* Task statement:
Read the records below and report each line in which "should" occurs.

* Stored data:
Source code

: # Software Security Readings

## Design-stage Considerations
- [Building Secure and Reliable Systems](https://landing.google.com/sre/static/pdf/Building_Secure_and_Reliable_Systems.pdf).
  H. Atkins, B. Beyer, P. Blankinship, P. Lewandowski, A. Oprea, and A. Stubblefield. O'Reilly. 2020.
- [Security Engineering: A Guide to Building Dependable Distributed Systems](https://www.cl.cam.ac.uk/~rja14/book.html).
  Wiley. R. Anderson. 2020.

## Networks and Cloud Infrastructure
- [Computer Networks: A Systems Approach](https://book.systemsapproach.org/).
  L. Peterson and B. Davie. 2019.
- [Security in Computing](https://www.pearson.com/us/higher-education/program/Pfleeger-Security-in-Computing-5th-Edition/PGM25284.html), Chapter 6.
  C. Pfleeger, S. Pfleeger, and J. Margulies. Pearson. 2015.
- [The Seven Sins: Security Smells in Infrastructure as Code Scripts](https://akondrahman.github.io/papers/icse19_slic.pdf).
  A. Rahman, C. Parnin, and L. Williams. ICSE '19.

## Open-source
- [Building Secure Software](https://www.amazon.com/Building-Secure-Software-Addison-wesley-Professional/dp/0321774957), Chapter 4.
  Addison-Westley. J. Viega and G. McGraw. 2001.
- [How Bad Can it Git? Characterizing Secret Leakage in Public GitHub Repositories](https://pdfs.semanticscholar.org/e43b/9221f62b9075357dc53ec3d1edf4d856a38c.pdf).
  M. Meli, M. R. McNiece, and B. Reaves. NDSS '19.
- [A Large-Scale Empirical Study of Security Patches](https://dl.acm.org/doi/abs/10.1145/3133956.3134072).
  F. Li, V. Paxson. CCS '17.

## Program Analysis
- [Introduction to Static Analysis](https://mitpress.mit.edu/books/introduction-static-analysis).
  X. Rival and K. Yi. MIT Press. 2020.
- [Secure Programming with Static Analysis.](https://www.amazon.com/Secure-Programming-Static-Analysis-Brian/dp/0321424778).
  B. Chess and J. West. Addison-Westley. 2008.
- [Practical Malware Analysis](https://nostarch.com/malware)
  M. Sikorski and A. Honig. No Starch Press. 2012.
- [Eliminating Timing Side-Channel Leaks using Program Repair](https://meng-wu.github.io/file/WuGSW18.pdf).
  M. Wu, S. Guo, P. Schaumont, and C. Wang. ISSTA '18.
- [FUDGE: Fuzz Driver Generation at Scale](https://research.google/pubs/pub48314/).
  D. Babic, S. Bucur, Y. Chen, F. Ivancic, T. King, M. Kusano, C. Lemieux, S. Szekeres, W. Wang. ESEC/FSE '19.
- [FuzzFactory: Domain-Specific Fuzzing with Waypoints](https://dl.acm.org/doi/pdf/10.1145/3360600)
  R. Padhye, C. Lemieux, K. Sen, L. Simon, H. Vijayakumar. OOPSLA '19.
==
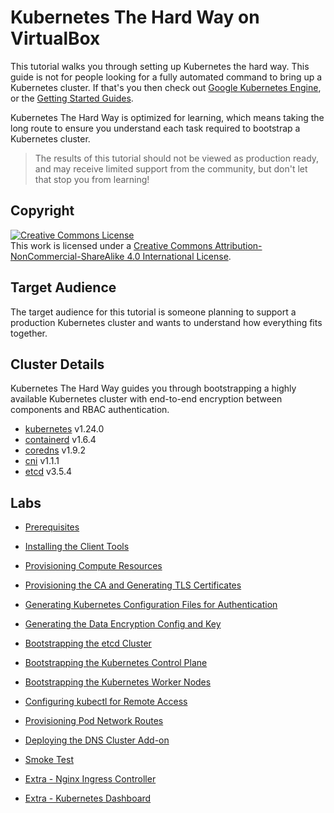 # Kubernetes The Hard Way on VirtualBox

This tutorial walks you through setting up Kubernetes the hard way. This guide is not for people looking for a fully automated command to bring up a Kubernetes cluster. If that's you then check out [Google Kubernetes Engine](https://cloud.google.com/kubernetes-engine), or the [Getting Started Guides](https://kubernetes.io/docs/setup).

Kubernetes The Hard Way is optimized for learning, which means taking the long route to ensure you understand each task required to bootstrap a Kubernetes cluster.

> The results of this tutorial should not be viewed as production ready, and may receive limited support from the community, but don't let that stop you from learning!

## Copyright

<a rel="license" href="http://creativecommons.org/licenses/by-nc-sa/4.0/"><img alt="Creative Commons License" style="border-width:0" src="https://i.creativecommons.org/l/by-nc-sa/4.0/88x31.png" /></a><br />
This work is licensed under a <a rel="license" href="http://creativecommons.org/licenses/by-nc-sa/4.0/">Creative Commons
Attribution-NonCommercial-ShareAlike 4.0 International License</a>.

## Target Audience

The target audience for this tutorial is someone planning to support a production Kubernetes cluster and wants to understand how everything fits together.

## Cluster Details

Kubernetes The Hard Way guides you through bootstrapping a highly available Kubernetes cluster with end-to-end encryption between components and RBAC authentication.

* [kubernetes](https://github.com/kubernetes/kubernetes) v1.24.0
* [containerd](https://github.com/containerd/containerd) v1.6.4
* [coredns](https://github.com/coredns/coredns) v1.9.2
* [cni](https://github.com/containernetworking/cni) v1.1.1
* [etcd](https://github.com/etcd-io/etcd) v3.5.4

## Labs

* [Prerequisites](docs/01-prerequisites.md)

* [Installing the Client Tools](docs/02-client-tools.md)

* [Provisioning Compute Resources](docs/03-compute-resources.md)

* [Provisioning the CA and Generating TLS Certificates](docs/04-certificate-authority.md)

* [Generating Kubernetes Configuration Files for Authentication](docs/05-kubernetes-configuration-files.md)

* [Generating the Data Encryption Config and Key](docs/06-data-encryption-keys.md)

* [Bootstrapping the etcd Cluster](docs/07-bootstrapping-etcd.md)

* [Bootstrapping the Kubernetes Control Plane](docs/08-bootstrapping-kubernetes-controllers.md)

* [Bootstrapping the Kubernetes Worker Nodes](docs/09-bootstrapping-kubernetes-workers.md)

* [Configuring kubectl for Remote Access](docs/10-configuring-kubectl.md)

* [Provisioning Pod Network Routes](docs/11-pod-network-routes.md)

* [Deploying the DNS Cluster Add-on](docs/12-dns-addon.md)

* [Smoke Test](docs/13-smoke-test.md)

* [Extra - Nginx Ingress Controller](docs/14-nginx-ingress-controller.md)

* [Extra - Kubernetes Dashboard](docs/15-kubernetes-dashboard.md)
==
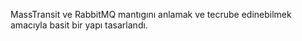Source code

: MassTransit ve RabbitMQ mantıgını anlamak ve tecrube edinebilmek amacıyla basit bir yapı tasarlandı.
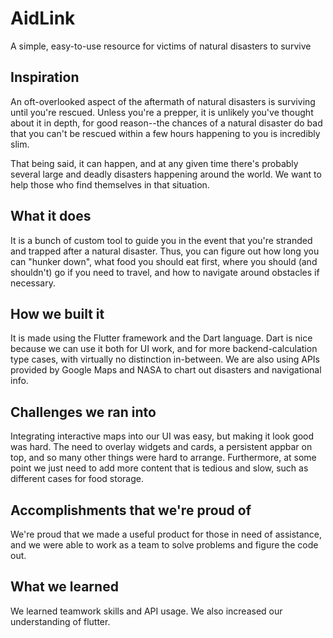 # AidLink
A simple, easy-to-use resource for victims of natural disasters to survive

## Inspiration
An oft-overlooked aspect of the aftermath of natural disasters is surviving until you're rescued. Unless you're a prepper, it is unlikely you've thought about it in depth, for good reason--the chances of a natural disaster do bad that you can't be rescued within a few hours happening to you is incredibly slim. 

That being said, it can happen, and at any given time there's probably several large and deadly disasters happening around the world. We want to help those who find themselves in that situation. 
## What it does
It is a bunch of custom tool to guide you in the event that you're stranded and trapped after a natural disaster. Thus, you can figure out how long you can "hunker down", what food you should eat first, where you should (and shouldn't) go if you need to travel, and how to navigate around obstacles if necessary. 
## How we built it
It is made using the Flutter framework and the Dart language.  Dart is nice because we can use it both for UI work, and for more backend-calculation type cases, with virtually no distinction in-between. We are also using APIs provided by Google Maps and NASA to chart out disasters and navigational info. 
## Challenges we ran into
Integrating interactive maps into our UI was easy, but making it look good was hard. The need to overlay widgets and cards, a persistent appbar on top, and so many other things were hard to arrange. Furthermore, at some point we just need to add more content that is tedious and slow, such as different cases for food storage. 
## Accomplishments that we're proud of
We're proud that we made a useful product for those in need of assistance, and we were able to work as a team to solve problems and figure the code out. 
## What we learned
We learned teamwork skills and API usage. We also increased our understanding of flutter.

* Response to this exercise:
> The results of this tutorial should not be viewed as production ready, and may receive limited support from the community, but don't let that stop you from learning!
It is a bunch of custom tool to guide you in the event that you're stranded and trapped after a natural disaster. Thus, you can figure out how long you can "hunker down", what food you should eat first, where you should (and shouldn't) go if you need to travel, and how to navigate around obstacles if necessary. 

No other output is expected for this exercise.